Bank of Maharashtra managed to keep restructured assets in check at Rs 1300 crore for this financial year till December. However, the bank’s slippages—defaults on restructured loans—rose sharply during the December quarter.
“Slippages in this quarter have been Rs 1,300 crore. However the most difficult part is over,” Sushil Muhnot CMD, Bank Of Maharashtra said in an interview with CNBC-TV18.
“We now see that the slippages which we may have now in the next quarter will be significantly less than this. There will also be more of upgradation which will happen, once cases that have gone to the CDR get cleared,” he said.
Muhnot said the bank was now looking to moderate its pace of growth to near industry standards and focus on profitability.
Also read: Bank of Maharashtra Q3 net profit plummets 92% to Rs 16 cr
Below is the interview of Sushil Muhnot CMD, Bank of Maharashtra with Ekta Batra of CNBC-TV18.

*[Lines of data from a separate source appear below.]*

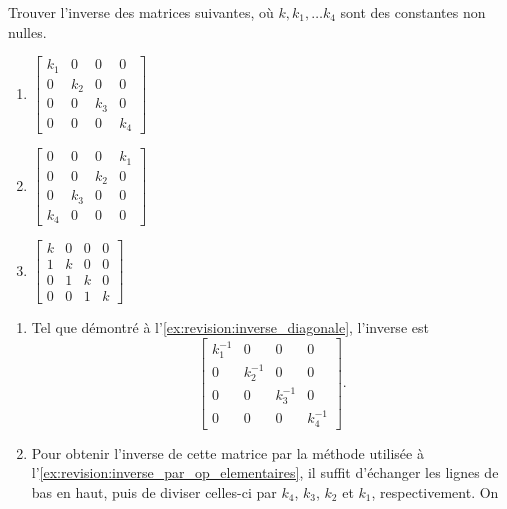 \begin{exercice}
  Trouver l'inverse des matrices suivantes, où $k, k_1, \dots k_4$
  sont des constantes non nulles.
  \begin{multicols}{3}
    \begin{enumerate}
    \item $%
      \begin{bmatrix}
        k_1 & 0 & 0 & 0 \\
        0 & k_2 & 0 & 0 \\
        0 & 0 & k_3 & 0 \\
        0 & 0 & 0 & k_4
      \end{bmatrix}$
    \item $%
      \begin{bmatrix}
        0 & 0 & 0 & k_1 \\
        0 & 0 & k_2 & 0 \\
        0 & k_3 & 0 & 0 \\
        k_4 & 0 & 0 & 0
      \end{bmatrix}$
    \item $%
      \begin{bmatrix}
        k & 0 & 0 & 0 \\
        1 & k & 0 & 0 \\
        0 & 1 & k & 0 \\
        0 & 0 & 1 & k
      \end{bmatrix}$
    \end{enumerate}
  \end{multicols}
  \begin{sol}
    \begin{enumerate}
    \item Tel que démontré à l'\autoref{ex:revision:inverse_diagonale},
      l'inverse est
      \begin{displaymath}
        \begin{bmatrix}
          k_1^{-1} & 0 & 0 & 0 \\
          0 & k_2^{-1} & 0 & 0 \\
          0 & 0 & k_3^{-1} & 0 \\
          0 & 0 & 0 & k_4^{-1}
        \end{bmatrix}.
      \end{displaymath}
    \item Pour obtenir l'inverse de cette matrice par la méthode
      utilisée à l'\autoref{ex:revision:inverse_par_op_elementaires},
      il suffit d'échanger les lignes de bas en haut, puis de diviser
      celles-ci par $k_4$, $k_3$, $k_2$ et $k_1$, respectivement. On

\end{enumerate}
\end{sol}
\end{exercice}
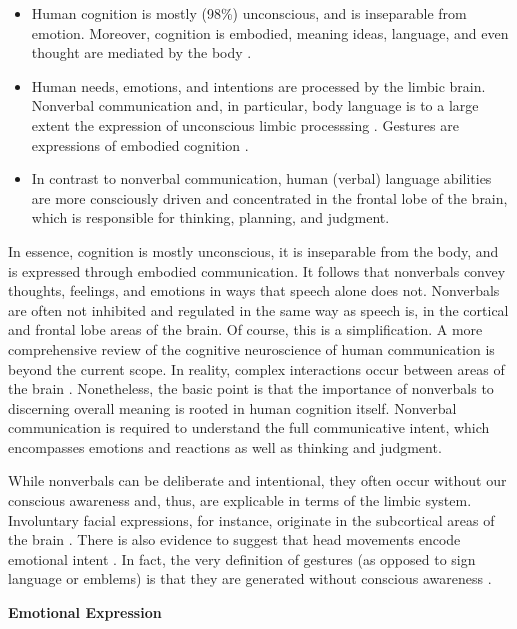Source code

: \begin{itemize}
\item Human cognition is mostly (98\%) unconscious, and is inseparable from emotion. Moreover, cognition is embodied, meaning ideas, language, and even thought are mediated by the body \citep{Lakoff2010a}. 
\item Human needs, emotions, and intentions are processed by the limbic brain. Nonverbal communication and, in particular, body language is to a large extent the expression of unconscious limbic processsing \citep{Navarro2008,T.Lamendella1977}. Gestures are expressions of embodied cognition \citep{Kinsbourne2006}.
\item In contrast to nonverbal communication, human (verbal) language abilities are more consciously driven and concentrated in the frontal lobe of the brain, which is responsible for thinking, planning, and judgment.     
\end{itemize}

In essence, cognition is mostly unconscious, it is inseparable from the body, and is expressed through embodied communication. It follows that nonverbals convey thoughts, feelings, and emotions in ways that speech alone does not. Nonverbals are often not inhibited and regulated in the same way as speech is, in the cortical and frontal lobe areas of the brain. Of course, this is a simplification. A more comprehensive review of the cognitive neuroscience of human communication is beyond the current scope. In reality, complex interactions occur between areas of the brain \citep[32]{Wood2005}. Nonetheless, the basic point is that the importance of nonverbals to discerning overall meaning is rooted in human cognition itself. Nonverbal communication is required to understand the full communicative intent, which encompasses emotions and reactions as well as thinking and judgment. 
 
While nonverbals can be deliberate and intentional, they often occur without our conscious awareness and, thus, are explicable in terms of the limbic system. Involuntary facial expressions, for instance, originate in the subcortical areas of the brain \citep[36]{Matsumoto2013}. There is also evidence to suggest that head movements encode emotional intent \citep{Livingstone2016a}. In fact, the very definition of gestures (as opposed to sign language or emblems) is that they are generated without conscious awareness \citep[9]{Beattie2016}.

\textbf{Emotional Expression}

Ekta: We don’t have your numbers which is your net interest income (NII) and profitability as well as your gross non-performing assets (NPA) and net NPA. Can you just take us through all of these details first?

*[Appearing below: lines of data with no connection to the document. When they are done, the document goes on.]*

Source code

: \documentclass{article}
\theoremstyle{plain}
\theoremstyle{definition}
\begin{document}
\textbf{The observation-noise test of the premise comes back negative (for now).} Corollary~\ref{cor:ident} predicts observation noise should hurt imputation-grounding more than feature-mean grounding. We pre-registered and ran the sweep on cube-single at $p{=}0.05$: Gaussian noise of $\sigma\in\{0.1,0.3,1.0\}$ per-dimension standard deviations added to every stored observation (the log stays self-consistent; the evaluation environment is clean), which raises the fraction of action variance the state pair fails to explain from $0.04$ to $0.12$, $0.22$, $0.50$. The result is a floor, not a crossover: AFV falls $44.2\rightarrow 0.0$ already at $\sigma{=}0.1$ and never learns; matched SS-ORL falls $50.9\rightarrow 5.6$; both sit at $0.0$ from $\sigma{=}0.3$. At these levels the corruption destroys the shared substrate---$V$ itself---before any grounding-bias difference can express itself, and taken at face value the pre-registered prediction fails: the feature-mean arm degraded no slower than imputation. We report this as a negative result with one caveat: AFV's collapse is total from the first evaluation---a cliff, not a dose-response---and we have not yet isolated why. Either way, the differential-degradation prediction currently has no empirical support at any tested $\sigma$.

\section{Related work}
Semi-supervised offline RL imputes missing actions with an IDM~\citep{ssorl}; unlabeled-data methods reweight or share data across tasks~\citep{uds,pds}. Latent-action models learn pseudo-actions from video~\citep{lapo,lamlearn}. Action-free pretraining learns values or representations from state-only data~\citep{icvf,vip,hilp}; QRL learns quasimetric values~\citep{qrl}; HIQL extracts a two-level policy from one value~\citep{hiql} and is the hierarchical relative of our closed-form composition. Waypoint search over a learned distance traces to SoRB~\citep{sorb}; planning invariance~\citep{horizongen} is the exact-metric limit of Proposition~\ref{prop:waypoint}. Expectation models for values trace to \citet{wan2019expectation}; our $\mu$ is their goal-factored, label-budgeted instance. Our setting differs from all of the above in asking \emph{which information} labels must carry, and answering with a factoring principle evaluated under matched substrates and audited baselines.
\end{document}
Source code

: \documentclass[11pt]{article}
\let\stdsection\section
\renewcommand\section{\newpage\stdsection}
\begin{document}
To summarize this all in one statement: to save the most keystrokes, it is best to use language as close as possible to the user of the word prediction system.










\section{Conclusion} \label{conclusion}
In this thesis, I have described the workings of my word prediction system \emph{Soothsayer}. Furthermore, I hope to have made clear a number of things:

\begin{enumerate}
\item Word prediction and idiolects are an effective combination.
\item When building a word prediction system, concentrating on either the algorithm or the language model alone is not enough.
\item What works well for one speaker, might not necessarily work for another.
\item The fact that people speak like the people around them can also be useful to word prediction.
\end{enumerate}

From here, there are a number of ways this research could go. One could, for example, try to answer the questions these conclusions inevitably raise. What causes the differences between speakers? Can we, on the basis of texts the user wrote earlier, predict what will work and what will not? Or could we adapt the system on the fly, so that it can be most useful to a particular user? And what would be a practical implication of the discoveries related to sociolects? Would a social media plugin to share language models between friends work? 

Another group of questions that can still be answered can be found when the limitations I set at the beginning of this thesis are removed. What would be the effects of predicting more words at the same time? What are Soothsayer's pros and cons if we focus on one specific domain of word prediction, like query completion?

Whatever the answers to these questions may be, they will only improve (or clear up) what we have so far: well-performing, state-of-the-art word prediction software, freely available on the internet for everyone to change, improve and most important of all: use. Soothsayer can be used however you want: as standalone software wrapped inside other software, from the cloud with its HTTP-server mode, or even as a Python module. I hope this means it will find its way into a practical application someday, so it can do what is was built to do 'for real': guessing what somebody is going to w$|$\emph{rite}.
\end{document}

A: The total business has increased year-on-year (YoY) basis by about 18 percent (not sure). So, we have been having overall Rs 2,02,000 crore (not sure) has been there YoY both on the deposit side as well as on the advances side we have had this increase.
The gross NPAs have increased in this period and they are now today 4.01 percent. They are at Rs 3500 crore at 4.01 percent. The net NPA are at Rs 2,200 crore i.e. 2.58 percent. YoY this has been a increase from 1.71 it has gone to 4 percent and from 0.66 to 2.56 percent because of the economic conditions which have been there and also because we have had a very strong growth in the last two years which has now resulted in some increases in the NPA system also.
Ekta: It is quite worrying, you’re gross NPAs which have risen all the way from 2.77 to 4.01; can you just take us through what your fresh slippages were this quarter as well as your fresh restructuring this quarter?
A: The fresh slippages which we have had in this quarter is about Rs 1,100 crore. These slippages have increased in this year. Last quarter it was Rs 1000 crore, this quarter it has been Rs 1,300 crore. Now, we see going forward the slippages are going to come down
Ekta: It was Rs 1,100 crore or Rs 1,300 crore slippages?
A: Slippages in this quarter have been Rs 1,300 crore. It was Rs 1,000 crore in the last quarter; this quarter it has been higher.
Ekta: Restructured assets?
A: The restructured assets are much lower as such. In the whole nine months we have done only Rs 1,300 crore of restructuring. Overall restructured assets are lower.
In fact the restructured assets have ----- (not sure) they have fallen under NPA and maybe once the restructuring happens in the CDR they may get - within the restructured asset they will add up and they will come out from the NPA.
Ekta: Where do you see your gross NPAs going to by next quarter? Do you expect it to worsen significantly beyond this 4.01 percent because you started the year at 1.8 percent gross NPAs?
A: This year we have had lot more of slippages. However the most difficult part is over. We now see that the slippages which we may have now in the next quarter will be significantly less than this. There will also be more of upgradation which will happen because it has gone to the – cases which have gone to the CDR, once they get cleared then more upgradations will happen.
Ekta: Can you just tell us what your advances growth was and where exactly your net interest margins came in at this quarter?
A: My advances growth on a 9 month to 9 month basis has been around 16 percent. The NII has increased by 22 percent from year to year basis – 9 months last year and 9 months this year. However the NIM has come down. The NIM last year was 2.93 it has come down to 2.76 in this 9 months period. In this quarter it has come down a little more, it is 2.58 because of increase in deposit costs as well as reduction in the yield on advances primarily because of the slippages.
Ekta: Bank of Maharashtra has been very aggressive on the advances side. Do you think that it is a prudent strategy for you to be as aggressive going forward because of the asset quality worsening that you are seeing which is so significant on the bank?
A: In a bank you will have timing for every strategy. At that time it was a smaller bank so it wanted to get into the medium bank. So, there was a need for aggressive ramping up of the business which was done at that time by the bank. However after two years of ramping up then you need to have some period of consolidation. Once you have achieved a certain level you need a consolidation, there the impact of the NPA is because of the economic environment not being correct or not being what it is today. So, we are finding that the NPA levels have increased. Now we are looking on a phase wherein we are going to temper the growth to more nearer to industry standards though we are at more than double the industry standards. It will be more tempered towards that while at the same time focusing on increasing the profitability of our business.
Profitability will be increased both from the CASA side as well as from the restructuring of our balance sheet size in terms of SME focus which we will now bring in.